> Task objective: Below is a block of records; repeat each one exactly.

> Stored data entries:
------

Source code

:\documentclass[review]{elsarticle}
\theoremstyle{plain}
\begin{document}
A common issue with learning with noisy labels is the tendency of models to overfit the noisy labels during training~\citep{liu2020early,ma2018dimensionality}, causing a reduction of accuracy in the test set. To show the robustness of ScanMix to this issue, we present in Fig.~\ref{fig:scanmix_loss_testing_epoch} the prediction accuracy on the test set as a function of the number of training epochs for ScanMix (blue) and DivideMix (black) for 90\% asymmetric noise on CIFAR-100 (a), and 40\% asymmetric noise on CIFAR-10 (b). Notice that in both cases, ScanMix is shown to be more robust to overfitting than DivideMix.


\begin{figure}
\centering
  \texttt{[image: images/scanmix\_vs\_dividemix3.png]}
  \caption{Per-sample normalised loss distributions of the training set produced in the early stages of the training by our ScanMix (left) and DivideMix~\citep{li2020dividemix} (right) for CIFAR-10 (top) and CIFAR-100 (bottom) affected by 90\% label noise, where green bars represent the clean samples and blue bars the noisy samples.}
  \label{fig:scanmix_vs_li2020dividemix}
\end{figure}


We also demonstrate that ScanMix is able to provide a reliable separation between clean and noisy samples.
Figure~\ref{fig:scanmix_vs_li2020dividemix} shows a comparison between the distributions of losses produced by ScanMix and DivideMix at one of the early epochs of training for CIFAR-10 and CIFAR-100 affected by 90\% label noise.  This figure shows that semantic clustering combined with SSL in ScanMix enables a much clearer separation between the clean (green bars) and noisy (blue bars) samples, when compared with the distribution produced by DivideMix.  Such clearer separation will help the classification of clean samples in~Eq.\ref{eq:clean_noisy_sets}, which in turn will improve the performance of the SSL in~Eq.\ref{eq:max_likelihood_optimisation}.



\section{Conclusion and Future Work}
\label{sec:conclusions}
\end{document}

------

> Expected answer:
Source code

:\documentclass[review]{elsarticle}
\theoremstyle{plain}
\begin{document}
A common issue with learning with noisy labels is the tendency of models to overfit the noisy labels during training~\citep{liu2020early,ma2018dimensionality}, causing a reduction of accuracy in the test set. To show the robustness of ScanMix to this issue, we present in Fig.~\ref{fig:scanmix_loss_testing_epoch} the prediction accuracy on the test set as a function of the number of training epochs for ScanMix (blue) and DivideMix (black) for 90\% asymmetric noise on CIFAR-100 (a), and 40\% asymmetric noise on CIFAR-10 (b). Notice that in both cases, ScanMix is shown to be more robust to overfitting than DivideMix.


\begin{figure}
\centering
  \texttt{[image: images/scanmix\_vs\_dividemix3.png]}
  \caption{Per-sample normalised loss distributions of the training set produced in the early stages of the training by our ScanMix (left) and DivideMix~\citep{li2020dividemix} (right) for CIFAR-10 (top) and CIFAR-100 (bottom) affected by 90\% label noise, where green bars represent the clean samples and blue bars the noisy samples.}
  \label{fig:scanmix_vs_li2020dividemix}
\end{figure}


We also demonstrate that ScanMix is able to provide a reliable separation between clean and noisy samples.
Figure~\ref{fig:scanmix_vs_li2020dividemix} shows a comparison between the distributions of losses produced by ScanMix and DivideMix at one of the early epochs of training for CIFAR-10 and CIFAR-100 affected by 90\% label noise.  This figure shows that semantic clustering combined with SSL in ScanMix enables a much clearer separation between the clean (green bars) and noisy (blue bars) samples, when compared with the distribution produced by DivideMix.  Such clearer separation will help the classification of clean samples in~Eq.\ref{eq:clean_noisy_sets}, which in turn will improve the performance of the SSL in~Eq.\ref{eq:max_likelihood_optimisation}.



\section{Conclusion and Future Work}
\label{sec:conclusions}
\end{document}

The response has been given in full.